» **TASK BRIEF**
The first line of the entries below, the line containing "Dr. Pollock", and every line between them should be repeated exactly, and nothing else.

» **Stored data entries**
-*-

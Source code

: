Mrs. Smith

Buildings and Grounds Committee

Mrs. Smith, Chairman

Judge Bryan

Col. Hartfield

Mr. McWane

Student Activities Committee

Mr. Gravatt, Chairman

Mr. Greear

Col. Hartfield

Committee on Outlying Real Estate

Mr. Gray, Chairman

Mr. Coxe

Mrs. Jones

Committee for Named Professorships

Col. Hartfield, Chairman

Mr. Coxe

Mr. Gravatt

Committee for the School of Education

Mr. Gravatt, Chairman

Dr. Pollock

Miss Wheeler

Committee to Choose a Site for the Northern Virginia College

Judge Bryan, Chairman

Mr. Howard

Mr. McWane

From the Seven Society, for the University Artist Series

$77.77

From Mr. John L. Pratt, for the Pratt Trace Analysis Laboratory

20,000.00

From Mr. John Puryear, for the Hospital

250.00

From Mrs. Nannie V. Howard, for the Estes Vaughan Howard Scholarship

-*-

» **WRITTEN RESPONSE**
Source code

:Mrs. Smith

Buildings and Grounds Committee

Mrs. Smith, Chairman

Judge Bryan

Col. Hartfield

Mr. McWane

Student Activities Committee

Mr. Gravatt, Chairman

Mr. Greear

Col. Hartfield

Committee on Outlying Real Estate

Mr. Gray, Chairman

Mr. Coxe

Mrs. Jones

Committee for Named Professorships

Col. Hartfield, Chairman

Mr. Coxe

Mr. Gravatt

Committee for the School of Education

Mr. Gravatt, Chairman

Dr. Pollock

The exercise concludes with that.